In the decades before the Civil War the US government regarded Indian tribes as sovereign and independent nations and sought ways to remove them from coveted lands as well as protect them against white encroachment. Congress devised a reservation policy that called for concentrating the Indians on small, well defined tracts of land that legislators believed would be free from white intrusions. Some Plains tribes accepted life on reservations; others did not, continuing to hunt and live on traditional lands outside the reservations. This choice produced little conflict until the 1860s, when the harsh realities of Manifest Destiny saw more and more gold-seekers and land-hungry settlers penetrate the Plains and encroach on tribal hunting grounds. Unable to retreat beyond the reach of whites, many tribes, including the Cheyenne and Arapaho, decided to defend their freedom rather than submit to reservation life.

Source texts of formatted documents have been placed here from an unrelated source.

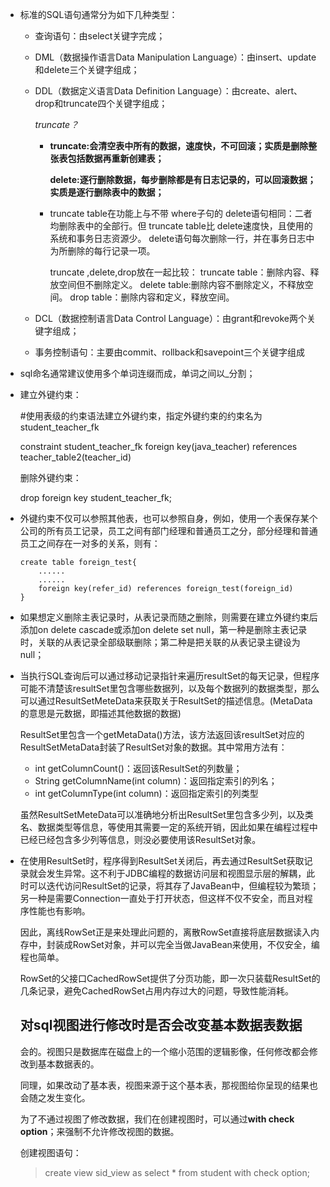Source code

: * 标准的SQL语句通常分为如下几种类型：

  * 查询语句：由select关键字完成；

  * DML（数据操作语言Data Manipulation Language）：由insert、update和delete三个关键字组成；

  * DDL（数据定义语言Data Definition Language）：由create、alert、drop和truncate四个关键字组成；

    *truncate？*

    * **truncate:会清空表中所有的数据，速度快，不可回滚；实质是删除整张表包括数据再重新创建表；**

      **delete:逐行删除数据，每步删除都是有日志记录的，可以回滚数据；实质是逐行删除表中的数据；**

    * truncate table在功能上与不带 where子句的 delete语句相同：二者均删除表中的全部行。但 truncate table比 delete速度快，且使用的系统和事务日志资源少。 delete语句每次删除一行，并在事务日志中为所删除的每行记录一项。

      truncate ,delete,drop放在一起比较：
      truncate table：删除内容、释放空间但不删除定义。
      delete table:删除内容不删除定义，不释放空间。
      drop table：删除内容和定义，释放空间。

  * DCL（数据控制语言Data Control Language）：由grant和revoke两个关键字组成；

  * 事务控制语句：主要由commit、rollback和savepoint三个关键字组成

* sql命名通常建议使用多个单词连缀而成，单词之间以_分割；

* 建立外键约束：

  #使用表级的约束语法建立外键约束，指定外键约束的约束名为student_teacher_fk

  constraint student_teacher_fk foreign key(java_teacher) references teacher_table2(teacher_id)

  删除外键约束：

  drop foreign key student_teacher_fk;

* 外键约束不仅可以参照其他表，也可以参照自身，例如，使用一个表保存某个公司的所有员工记录，员工之间有部门经理和普通员工之分，部分经理和普通员工之间存在一对多的关系，则有：

  ```
  create table foreign_test{
      ......
      ......
      foreign key(refer_id) references foreign_test(foreign_id)
  }
  ```

* 如果想定义删除主表记录时，从表记录而随之删除，则需要在建立外键约束后添加on delete cascade或添加on delete set null，第一种是删除主表记录时，关联的从表记录全部级联删除；第二种是把关联的从表记录主键设为null；

* 当执行SQL查询后可以通过移动记录指针来遍历resultSet的每天记录，但程序可能不清楚该resultSet里包含哪些数据列，以及每个数据列的数据类型，那么可以通过ResultSetMeteData来获取关于ResultSet的描述信息。(MetaData的意思是元数据，即描述其他数据的数据)

  ResultSet里包含一个getMetaData()方法，该方法返回该resultSet对应的ResultSetMetaData封装了ResultSet对象的数据。其中常用方法有：

  * int getColumnCount()：返回该ResultSet的列数量；
  * String getColumnName(int column)：返回指定索引的列名；
  * int getColumnType(int column)：返回指定索引的列类型

  虽然ResultSetMeteData可以准确地分析出ResultSet里包含多少列，以及类名、数据类型等信息，等使用其需要一定的系统开销，因此如果在编程过程中已经已经包含多少列等信息，则没必要使用该ResultSet对象。

* 在使用ResultSet时，程序得到ResultSet关闭后，再去通过ResultSet获取记录就会发生异常。这不利于JDBC编程的数据访问层和视图显示层的解耦，此时可以迭代访问ResultSet的记录，将其存了JavaBean中，但编程较为繁琐；另一种是需要Connection一直处于打开状态，但这样不仅不安全，而且对程序性能也有影响。

  因此，离线RowSet正是来处理此问题的，离散RowSet直接将底层数据读入内存中，封装成RowSet对象，并可以完全当做JavaBean来使用，不仅安全，编程也简单。

  RowSet的父接口CachedRowSet提供了分页功能，即一次只装载ResultSet的几条记录，避免CachedRowSet占用内存过大的问题，导致性能消耗。
  
  ## 对sql视图进行修改时是否会改变基本数据表数据
  
  会的。视图只是数据库在磁盘上的一个缩小范围的逻辑影像，任何修改都会修改到基本数据表的。  
  
  同理，如果改动了基本表，视图来源于这个基本表，那视图给你呈现的结果也会随之发生变化。
  
  为了不通过视图了修改数据，我们在创建视图时，可以通过**with check option**；来强制不允许修改视图的数据。
  
  创建视图语句：
  
  > create view sid_view as select * from student with check option;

This led to attacks on wagon trains, stagecoaches, mining camps, and settlements, creating conditions that brought about the Sand Creek Massacre in 1864. Although the government repudiated Sand Creek and promised reparations to the Cheyenne in the Treaty of Little Arkansas (1865), both sides changed violations, and hostilities continued. When the Treaty of Medicine Lodge (1867) failed to end widespread Indian raids, Maj. General Philip H. Sheridan, commanding the Department of the Missouri, prepared a bold and inventive winter campaign designed to catch the Indians when least mobile and most vulnerable. Among those targeted for destruction were the allied Cheyenne, Arapaho, and Kiowa tribes reported to be encamped in the Washita River valley.

 
Little Robe
Chief Little Robe, Southern Cheyenne. Little Robe's family were among those at the Sand Creek Massacre. Among the deceased was the Chief's father, also called Little Robe. One of Little Robe's children, a son named White Bird, became a noted Cheyenne into the early 1900's.

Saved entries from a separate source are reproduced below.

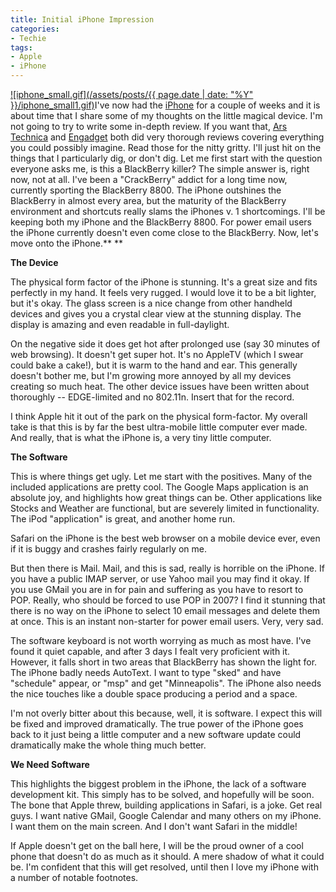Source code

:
 ```yaml
---
title: Initial iPhone Impression
categories:
- Techie
tags:
- Apple
- iPhone
---
```


[![iphone_small.gif](/assets/posts/{{ page.date | date: "%Y" }}/iphone_small1.gif)](http://www.apple.com/iphone/)I've now had the [iPhone](http://www.apple.com/iphone/) for a couple of weeks and it is about time that I share some of my thoughts on the little magical device. I'm not going to try to write some in-depth review. If you want that, [Ars Technica](http://arstechnica.com/reviews/hardware/iphone-review.ars) and [Engadget](http://www.engadget.com/2007/07/03/iphone-review/) both did very thorough reviews covering everything you could possibly imagine. Read those for the nitty gritty. I'll just hit on the things that I particularly dig, or don't dig.
Let me first start with the question everyone asks me, is this a BlackBerry killer? The simple answer is, right now, not at all. I've been a "CrackBerry" addict for a long time now, currently sporting the BlackBerry 8800. The iPhone outshines the BlackBerry in almost every area, but the maturity of the BlackBerry environment and shortcuts really slams the iPhones v. 1 shortcomings. I'll be keeping both my iPhone and the BlackBerry 8800. For power email users the iPhone currently doesn't even come close to the BlackBerry. Now, let's move onto the iPhone.**
**

**The Device**

The physical form factor of the iPhone is stunning. It's a great size and fits perfectly in my hand. It feels very rugged. I would love it to be a bit lighter, but it's okay. The glass screen is a nice change from other handheld devices and gives you a crystal clear view at the stunning display. The display is amazing and even readable in full-daylight.

On the negative side it does get hot after prolonged use (say 30 minutes of web browsing). It doesn't get super hot. It's no AppleTV (which I swear could bake a cake!), but it is warm to the hand and ear. This generally doesn't bother me, but I'm growing more annoyed by all my devices creating so much heat. The other device issues have been written about thoroughly -- EDGE-limited and no 802.11n. Insert that for the record.

I think Apple hit it out of the park on the physical form-factor. My overall take is that this is by far the best ultra-mobile little computer ever made. And really, that is what the iPhone is, a very tiny little computer.

**The Software**

This is where things get ugly. Let me start with the positives. Many of the included applications are pretty cool. The Google Maps application is an absolute joy, and highlights how great things can be. Other applications like Stocks and Weather are functional, but are severely limited in functionality. The iPod "application" is great, and another home run.

Safari on the iPhone is the best web browser on a mobile device ever, even if it is buggy and crashes fairly regularly on me.

But then there is Mail. Mail, and this is sad, really is horrible on the iPhone. If you have a public IMAP server, or use Yahoo mail you may find it okay. If you use GMail you are in for pain and suffering as you have to resort to POP. Really, who should be forced to use POP in 2007? I find it stunning that there is no way on the iPhone to select 10 email messages and delete them at once. This is an instant non-starter for power email users. Very, very sad.

The software keyboard is not worth worrying as much as most have. I've found it quiet capable, and after 3 days I fealt very proficient with it. However, it falls short in two areas that BlackBerry has shown the light for. The iPhone badly needs AutoText. I want to type "sked" and have "schedule" appear, or "msp" and get "Minneapolis". The iPhone also needs the nice touches like a double space producing a period and a space.

I'm not overly bitter about this because, well, it is software. I expect this will be fixed and improved dramatically. The true power of the iPhone goes back to it just being a little computer and a new software update could dramatically make the whole thing much better.

**We Need Software**

This highlights the biggest problem in the iPhone, the lack of a software development kit. This simply has to be solved, and hopefully will be soon. The bone that Apple threw, building applications in Safari, is a joke. Get real guys. I want native GMail, Google Calendar and many others on my iPhone. I want them on the main screen. And I don't want Safari in the middle!

If Apple doesn't get on the ball here, I will be the proud owner of a cool phone that doesn't do as much as it should. A mere shadow of what it could be. I'm confident that this will get resolved, until then I love my iPhone with a number of notable footnotes.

Photo courtesy of the Sand Creek Massacre National Historic Site and the Oklahoma Historical Society

"Punishment Must Follow Crime:" Prelude to the Attack


Events leading to the attack at Washita River began on November 29, 1864, when troops under the command of Col. John Milton Chivington attacked and destroyed Black Kettle's village on Sand Creek, 40 miles from Fort Lyon, Colorado Territory. At the time, Black Kettle had been pursuing a policy of peace with whites and believed his village to be under US Army protection. Black Kettle survived the attack, but at least 150 Cheyenne and Arapaho men, women, and children were killed and horribly mutilated. It came to be known as the Sand Creek Massacre and resulted in a massive public outcry as well as months of retaliatory raids by Cheyenne, Arapaho, and Lakota warriors.

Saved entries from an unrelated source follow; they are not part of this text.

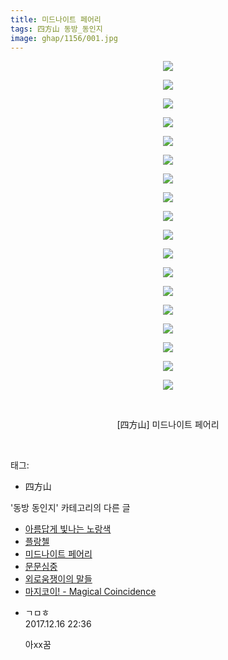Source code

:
 ```yaml
---
title: 미드나이트 페어리
tags: 四方山 동방_동인지
image: ghap/1156/001.jpg
---
```

<div class="article">
<p style="text-align: center; clear: none; float: none;"><img src="{{ site.nasurl }}/ghap/1156/001.jpg"/></p>
<p style="text-align: center; clear: none; float: none;"><img src="{{ site.nasurl }}/ghap/1156/002.jpg"/></p>
<p style="text-align: center; clear: none; float: none;"><img src="{{ site.nasurl }}/ghap/1156/003.jpg"/></p>
<p style="text-align: center; clear: none; float: none;"><img src="{{ site.nasurl }}/ghap/1156/004.jpg"/></p>
<p style="text-align: center; clear: none; float: none;"><img src="{{ site.nasurl }}/ghap/1156/005.jpg"/></p>
<p style="text-align: center; clear: none; float: none;"><img src="{{ site.nasurl }}/ghap/1156/006.jpg"/></p>
<p style="text-align: center; clear: none; float: none;"><img src="{{ site.nasurl }}/ghap/1156/007.jpg"/></p>
<p style="text-align: center; clear: none; float: none;"><img src="{{ site.nasurl }}/ghap/1156/008.jpg"/></p>
<p style="text-align: center; clear: none; float: none;"><img src="{{ site.nasurl }}/ghap/1156/009.jpg"/></p>
<p style="text-align: center; clear: none; float: none;"><img src="{{ site.nasurl }}/ghap/1156/010.jpg"/></p>
<p style="text-align: center; clear: none; float: none;"><img src="{{ site.nasurl }}/ghap/1156/011.jpg"/></p>
<p style="text-align: center; clear: none; float: none;"><img src="{{ site.nasurl }}/ghap/1156/012.jpg"/></p>
<p style="text-align: center; clear: none; float: none;"><img src="{{ site.nasurl }}/ghap/1156/013.jpg"/></p>
<p style="text-align: center; clear: none; float: none;"><img src="{{ site.nasurl }}/ghap/1156/014.jpg"/></p>
<p style="text-align: center; clear: none; float: none;"><img src="{{ site.nasurl }}/ghap/1156/015.jpg"/></p>
<p style="text-align: center; clear: none; float: none;"><img src="{{ site.nasurl }}/ghap/1156/016.jpg"/></p>
<p style="text-align: center; clear: none; float: none;"><img src="{{ site.nasurl }}/ghap/1156/017.jpg"/></p>
<p style="text-align: center; clear: none; float: none;"><img src="{{ site.nasurl }}/ghap/1156/018.jpg"/></p>
<p style="text-align: center; clear: none; float: none;"><br/></p>
<p style="text-align: center; clear: none; float: none;">[四方山] 미드나이트 페어리</p>
<p><br/></p>
</div><div class="tagTrail">
<p>태그: </p>
<ul>
<li>四方山</li>
</ul>
</div><div class="another">
<p>'동방 동인지' 카테고리의 다른 글</p>
<ul>
<li><a href="/2016-07-27-ghap_1158">아름답게 빛나는 노랑색</a></li>
<li><a href="/2016-07-27-ghap_1157">플랑첼</a></li>
<li><a href="/2016-07-27-ghap_1156">미드나이트 페어리</a></li>
<li><a href="/2016-07-27-ghap_1155">문문심중</a></li>
<li><a href="/2016-07-27-ghap_1152">외로움쟁이의 말들</a></li>
<li><a href="/2016-07-27-ghap_1149">마지코이! - Magical Coincidence</a></li>
</ul>
</div><div class="cb_module cb_fluid">
<div class="cb_wrt cb_profile">
<div class="comment">
<ul>
<li class="cb_thumb_off" id="comment15153561">
<div class="cb_comment_area">
<div class="cb_info_area">
<div class="cb_section">
<span class="cb_nick_name">ㄱㅁㅎ</span>
</div>
<div class="cb_section">
<span class="cb_date">2017.12.16 22:36 </span>
</div>
</div>
<div class="cb_dsc_comment">
<p class="cb_dsc">
											아xx꿈
										</p>
</div>
</div></li>
</ul>
</div>
</div><!-- commentList close -->
</div>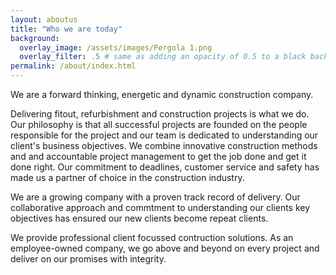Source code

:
 ```yaml
---
layout: aboutus
title: "Who we are today"
background:
  overlay_image: /assets/images/Pergola 1.png
  overlay_filter: .5 # same as adding an opacity of 0.5 to a black background
permalink: /about/index.html
---
```


We are a forward thinking, energetic and dynamic construction company.


Delivering fitout, refurbishment and construction projects is what we do. Our philosophy is that all successful projects are founded on the people responsible for the project and our team is dedicated to understanding our client's business objectives. We combine innovative construction methods and and accountable project management to get the job done and get it done right. Our commitment to deadlines, customer service and safety has made us a partner of choice in the construction industry.

We are a growing company with a proven track record of delivery. Our collaborative approach and commtment to understanding our clients key objectives has ensured our new clients become repeat clients.

We provide professional client focussed contruction solutions. As an employee-owned company, we go above and beyond on every project and deliver on our promises with integrity.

When the army failed to end the raids, a federal commission was created to make peace with the raiding tribesmen. By the terms of the Treaty of Little Arkansas , signed on October 17, 1865, and the Treaty of Medicine Lodge of October 1867, the Cheyenne, Arapaho, and other tribes agreed to stop their raiding and settle on reservations in Indian Territory (now Oklahoma). There they were to receive permanent homes, agricultural implements, weapons and ammunition for hunting, and annuities of food, blankets, and clothing. The treaties did not bring peace. Many tribal officials refused to sign. Some who did sign had no authority to compel their people to comply with such agreements. And Congress was slow to ratify the treaties and annuities often failed to arrive. Warrior societies, mostly young men violently opposed to reservation life, continued hostilities.

Sheridan, commanding the Department of the Missouri, adopted a policy that "punishment must follow crime." Frustrated that more traditional campaigning methods failed to defeat the Plains warriors in the field, he prepared a winter campaign when Indian horses would be weak and unfit for all but the most limited service.

To this end, on November 23, 1868, Lt. Col. George Armstrong Custer set out from Camp Supply in Indian Territory with 689 7th US Cavalry troopers and a dozen Osage scouts. His objective: the Washita River Valley where some 6,000 - 8,000 Cheyenne, Arapaho, Kiowa, Comanche, and Plains Apache had laid out winter camps. Traveling through a foot of new snow, the command reached the Washita valley shortly after midnight on November 27 and silently took up positions near an Indian encampment the scouts had discovered at a bend in the river. Coincidentally, the village was that of Black Kettle, who had survived Sand Creek and who had tried so diligently to avoid conflict.

 

Attack Along the Washita

On the morning of November 27, 1868, the fight began with a rifle shot, a bugle sounding "Charge!" and a band playing the opening strains of "Garry Owen." In a moment all was tumult as the charging troopers of Lieutenant Colonel Custer's 7th US Cavalry came splashing across the frigid Washita River into the sleeping Cheyenne camp of Chief Black Kettle.

They came in four battalions. Custer led the largest straight into the village. Major Joel Elliott and Captains William Thompson and Edward Myers led the others northeast and southwest in an attempt to surround the encampment. While Custer watched from a knoll to the south, the soldiers drove the Cheyenne from their lodges barefoot and half-clothed and pursued them in all directions. Some of the warriors fought and died in the village; others took up positions behind trees and in ravines and returned fire; many of them escaped. The village's leader, Black Kettle, and his wife Medicine Woman Later, were killed by soldiers while trying to cross the Washita River. When the firing ceased two hours later, approximately 30 to 60 Cheyenne and 20 cavalrymen lay dead in the snow and mud.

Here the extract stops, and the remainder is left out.